- _Exercise requirements_:
Line by line, transcribe the records exactly.

BEGIN Given data

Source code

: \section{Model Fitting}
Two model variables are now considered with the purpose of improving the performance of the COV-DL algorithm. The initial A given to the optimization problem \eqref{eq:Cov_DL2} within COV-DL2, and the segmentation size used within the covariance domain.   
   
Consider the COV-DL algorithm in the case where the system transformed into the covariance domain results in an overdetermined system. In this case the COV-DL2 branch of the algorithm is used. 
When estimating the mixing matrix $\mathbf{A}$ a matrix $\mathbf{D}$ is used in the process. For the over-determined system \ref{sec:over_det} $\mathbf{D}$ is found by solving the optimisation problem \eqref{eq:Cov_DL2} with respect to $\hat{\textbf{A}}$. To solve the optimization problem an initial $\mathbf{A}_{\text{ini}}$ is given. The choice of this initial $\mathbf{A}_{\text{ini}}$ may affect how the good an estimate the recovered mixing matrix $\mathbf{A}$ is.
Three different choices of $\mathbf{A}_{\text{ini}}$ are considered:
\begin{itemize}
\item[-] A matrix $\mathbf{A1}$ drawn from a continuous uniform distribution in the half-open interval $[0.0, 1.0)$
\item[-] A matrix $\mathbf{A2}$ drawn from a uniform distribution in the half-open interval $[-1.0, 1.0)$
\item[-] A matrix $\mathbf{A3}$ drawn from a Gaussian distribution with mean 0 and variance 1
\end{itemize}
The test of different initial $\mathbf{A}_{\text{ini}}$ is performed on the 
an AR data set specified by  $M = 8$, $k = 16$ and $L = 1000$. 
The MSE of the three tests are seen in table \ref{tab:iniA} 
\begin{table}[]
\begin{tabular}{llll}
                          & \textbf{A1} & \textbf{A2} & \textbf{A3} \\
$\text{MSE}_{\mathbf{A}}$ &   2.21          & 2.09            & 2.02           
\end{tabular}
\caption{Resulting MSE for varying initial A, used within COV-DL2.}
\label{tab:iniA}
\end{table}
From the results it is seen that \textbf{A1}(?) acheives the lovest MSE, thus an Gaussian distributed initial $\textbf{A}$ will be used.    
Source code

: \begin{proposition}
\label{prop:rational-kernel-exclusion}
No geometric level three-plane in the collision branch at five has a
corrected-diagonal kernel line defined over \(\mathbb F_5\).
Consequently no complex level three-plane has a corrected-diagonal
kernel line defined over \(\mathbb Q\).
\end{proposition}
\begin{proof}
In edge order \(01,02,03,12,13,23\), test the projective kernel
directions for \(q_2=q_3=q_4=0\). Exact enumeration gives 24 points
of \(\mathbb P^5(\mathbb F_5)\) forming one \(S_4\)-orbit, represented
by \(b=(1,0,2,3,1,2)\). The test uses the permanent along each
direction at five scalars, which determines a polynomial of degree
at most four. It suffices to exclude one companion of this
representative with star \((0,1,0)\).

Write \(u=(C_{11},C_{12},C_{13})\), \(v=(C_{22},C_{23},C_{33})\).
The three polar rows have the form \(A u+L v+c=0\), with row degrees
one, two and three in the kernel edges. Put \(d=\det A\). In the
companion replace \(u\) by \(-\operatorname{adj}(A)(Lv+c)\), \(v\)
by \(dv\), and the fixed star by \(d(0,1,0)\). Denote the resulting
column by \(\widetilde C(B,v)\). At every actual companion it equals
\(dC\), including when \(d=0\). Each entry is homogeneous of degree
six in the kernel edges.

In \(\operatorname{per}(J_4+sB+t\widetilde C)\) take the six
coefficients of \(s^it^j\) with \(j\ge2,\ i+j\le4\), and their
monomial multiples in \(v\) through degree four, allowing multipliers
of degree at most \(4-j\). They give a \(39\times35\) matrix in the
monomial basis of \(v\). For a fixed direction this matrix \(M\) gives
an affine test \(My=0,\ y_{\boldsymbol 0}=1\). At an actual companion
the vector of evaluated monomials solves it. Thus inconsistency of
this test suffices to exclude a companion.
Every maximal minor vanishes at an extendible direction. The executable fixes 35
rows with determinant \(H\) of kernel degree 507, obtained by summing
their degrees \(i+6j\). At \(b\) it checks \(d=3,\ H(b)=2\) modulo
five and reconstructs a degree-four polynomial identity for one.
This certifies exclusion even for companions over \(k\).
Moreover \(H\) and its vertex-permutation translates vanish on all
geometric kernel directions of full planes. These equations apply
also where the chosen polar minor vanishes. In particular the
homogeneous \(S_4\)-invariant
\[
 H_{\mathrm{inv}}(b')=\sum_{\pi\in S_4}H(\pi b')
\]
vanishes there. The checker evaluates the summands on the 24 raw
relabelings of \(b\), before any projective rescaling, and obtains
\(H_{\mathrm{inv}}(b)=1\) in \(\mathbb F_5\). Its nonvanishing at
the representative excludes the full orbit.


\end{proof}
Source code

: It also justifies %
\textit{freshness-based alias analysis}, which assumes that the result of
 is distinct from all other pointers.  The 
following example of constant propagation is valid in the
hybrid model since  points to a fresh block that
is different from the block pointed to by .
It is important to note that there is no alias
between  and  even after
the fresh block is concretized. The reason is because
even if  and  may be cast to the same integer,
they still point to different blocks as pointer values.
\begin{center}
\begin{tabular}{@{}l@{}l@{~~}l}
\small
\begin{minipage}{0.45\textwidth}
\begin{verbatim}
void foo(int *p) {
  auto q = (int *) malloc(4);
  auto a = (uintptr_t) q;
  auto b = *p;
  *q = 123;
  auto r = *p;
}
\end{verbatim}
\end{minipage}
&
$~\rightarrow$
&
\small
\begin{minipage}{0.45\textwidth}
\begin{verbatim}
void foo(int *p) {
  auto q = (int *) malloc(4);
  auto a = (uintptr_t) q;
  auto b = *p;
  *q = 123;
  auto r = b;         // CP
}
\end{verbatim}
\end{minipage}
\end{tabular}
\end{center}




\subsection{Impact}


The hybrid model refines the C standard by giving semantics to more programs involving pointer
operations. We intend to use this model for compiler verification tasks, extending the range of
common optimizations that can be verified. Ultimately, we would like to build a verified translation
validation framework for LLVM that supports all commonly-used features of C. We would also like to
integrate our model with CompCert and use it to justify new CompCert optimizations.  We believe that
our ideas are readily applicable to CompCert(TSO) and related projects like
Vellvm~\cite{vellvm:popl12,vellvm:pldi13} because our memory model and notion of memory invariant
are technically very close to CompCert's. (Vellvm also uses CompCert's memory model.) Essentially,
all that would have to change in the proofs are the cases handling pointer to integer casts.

END Given data

- _Completed exercise_:
Source code

: \section{Model Fitting}
Two model variables are now considered with the purpose of improving the performance of the COV-DL algorithm. The initial A given to the optimization problem \eqref{eq:Cov_DL2} within COV-DL2, and the segmentation size used within the covariance domain.   
   
Consider the COV-DL algorithm in the case where the system transformed into the covariance domain results in an overdetermined system. In this case the COV-DL2 branch of the algorithm is used. 
When estimating the mixing matrix $\mathbf{A}$ a matrix $\mathbf{D}$ is used in the process. For the over-determined system \ref{sec:over_det} $\mathbf{D}$ is found by solving the optimisation problem \eqref{eq:Cov_DL2} with respect to $\hat{\textbf{A}}$. To solve the optimization problem an initial $\mathbf{A}_{\text{ini}}$ is given. The choice of this initial $\mathbf{A}_{\text{ini}}$ may affect how the good an estimate the recovered mixing matrix $\mathbf{A}$ is.
Three different choices of $\mathbf{A}_{\text{ini}}$ are considered:
\begin{itemize}
\item[-] A matrix $\mathbf{A1}$ drawn from a continuous uniform distribution in the half-open interval $[0.0, 1.0)$
\item[-] A matrix $\mathbf{A2}$ drawn from a uniform distribution in the half-open interval $[-1.0, 1.0)$
\item[-] A matrix $\mathbf{A3}$ drawn from a Gaussian distribution with mean 0 and variance 1
\end{itemize}
The test of different initial $\mathbf{A}_{\text{ini}}$ is performed on the 
an AR data set specified by  $M = 8$, $k = 16$ and $L = 1000$. 
The MSE of the three tests are seen in table \ref{tab:iniA} 
\begin{table}[]
\begin{tabular}{llll}
                          & \textbf{A1} & \textbf{A2} & \textbf{A3} \\
$\text{MSE}_{\mathbf{A}}$ &   2.21          & 2.09            & 2.02           
\end{tabular}
\caption{Resulting MSE for varying initial A, used within COV-DL2.}
\label{tab:iniA}
\end{table}
From the results it is seen that \textbf{A1}(?) acheives the lovest MSE, thus an Gaussian distributed initial $\textbf{A}$ will be used.    
Source code

: \begin{proposition}
\label{prop:rational-kernel-exclusion}
No geometric level three-plane in the collision branch at five has a
corrected-diagonal kernel line defined over \(\mathbb F_5\).
Consequently no complex level three-plane has a corrected-diagonal
kernel line defined over \(\mathbb Q\).
\end{proposition}
\begin{proof}
In edge order \(01,02,03,12,13,23\), test the projective kernel
directions for \(q_2=q_3=q_4=0\). Exact enumeration gives 24 points
of \(\mathbb P^5(\mathbb F_5)\) forming one \(S_4\)-orbit, represented
by \(b=(1,0,2,3,1,2)\). The test uses the permanent along each
direction at five scalars, which determines a polynomial of degree
at most four. It suffices to exclude one companion of this
representative with star \((0,1,0)\).

Write \(u=(C_{11},C_{12},C_{13})\), \(v=(C_{22},C_{23},C_{33})\).
The three polar rows have the form \(A u+L v+c=0\), with row degrees
one, two and three in the kernel edges. Put \(d=\det A\). In the
companion replace \(u\) by \(-\operatorname{adj}(A)(Lv+c)\), \(v\)
by \(dv\), and the fixed star by \(d(0,1,0)\). Denote the resulting
column by \(\widetilde C(B,v)\). At every actual companion it equals
\(dC\), including when \(d=0\). Each entry is homogeneous of degree
six in the kernel edges.

In \(\operatorname{per}(J_4+sB+t\widetilde C)\) take the six
coefficients of \(s^it^j\) with \(j\ge2,\ i+j\le4\), and their
monomial multiples in \(v\) through degree four, allowing multipliers
of degree at most \(4-j\). They give a \(39\times35\) matrix in the
monomial basis of \(v\). For a fixed direction this matrix \(M\) gives
an affine test \(My=0,\ y_{\boldsymbol 0}=1\). At an actual companion
the vector of evaluated monomials solves it. Thus inconsistency of
this test suffices to exclude a companion.
Every maximal minor vanishes at an extendible direction. The executable fixes 35
rows with determinant \(H\) of kernel degree 507, obtained by summing
their degrees \(i+6j\). At \(b\) it checks \(d=3,\ H(b)=2\) modulo
five and reconstructs a degree-four polynomial identity for one.
This certifies exclusion even for companions over \(k\).
Moreover \(H\) and its vertex-permutation translates vanish on all
geometric kernel directions of full planes. These equations apply
also where the chosen polar minor vanishes. In particular the
homogeneous \(S_4\)-invariant
\[
 H_{\mathrm{inv}}(b')=\sum_{\pi\in S_4}H(\pi b')
\]
vanishes there. The checker evaluates the summands on the 24 raw
relabelings of \(b\), before any projective rescaling, and obtains
\(H_{\mathrm{inv}}(b)=1\) in \(\mathbb F_5\). Its nonvanishing at
the representative excludes the full orbit.


\end{proof}
Source code

: It also justifies %
\textit{freshness-based alias analysis}, which assumes that the result of
 is distinct from all other pointers.  The 
following example of constant propagation is valid in the
hybrid model since  points to a fresh block that
is different from the block pointed to by .
It is important to note that there is no alias
between  and  even after
the fresh block is concretized. The reason is because
even if  and  may be cast to the same integer,
they still point to different blocks as pointer values.
\begin{center}
\begin{tabular}{@{}l@{}l@{~~}l}
\small
\begin{minipage}{0.45\textwidth}
\begin{verbatim}
void foo(int *p) {
  auto q = (int *) malloc(4);
  auto a = (uintptr_t) q;
  auto b = *p;
  *q = 123;
  auto r = *p;
}
\end{verbatim}
\end{minipage}
&
$~\rightarrow$
&
\small
\begin{minipage}{0.45\textwidth}
\begin{verbatim}
void foo(int *p) {
  auto q = (int *) malloc(4);
  auto a = (uintptr_t) q;
  auto b = *p;
  *q = 123;
  auto r = b;         // CP
}
\end{verbatim}
\end{minipage}
\end{tabular}
\end{center}




\subsection{Impact}


The hybrid model refines the C standard by giving semantics to more programs involving pointer
operations. We intend to use this model for compiler verification tasks, extending the range of
common optimizations that can be verified. Ultimately, we would like to build a verified translation
validation framework for LLVM that supports all commonly-used features of C. We would also like to
integrate our model with CompCert and use it to justify new CompCert optimizations.  We believe that
our ideas are readily applicable to CompCert(TSO) and related projects like
Vellvm~\cite{vellvm:popl12,vellvm:pldi13} because our memory model and notion of memory invariant
are technically very close to CompCert's. (Vellvm also uses CompCert's memory model.) Essentially,
all that would have to change in the proofs are the cases handling pointer to integer casts.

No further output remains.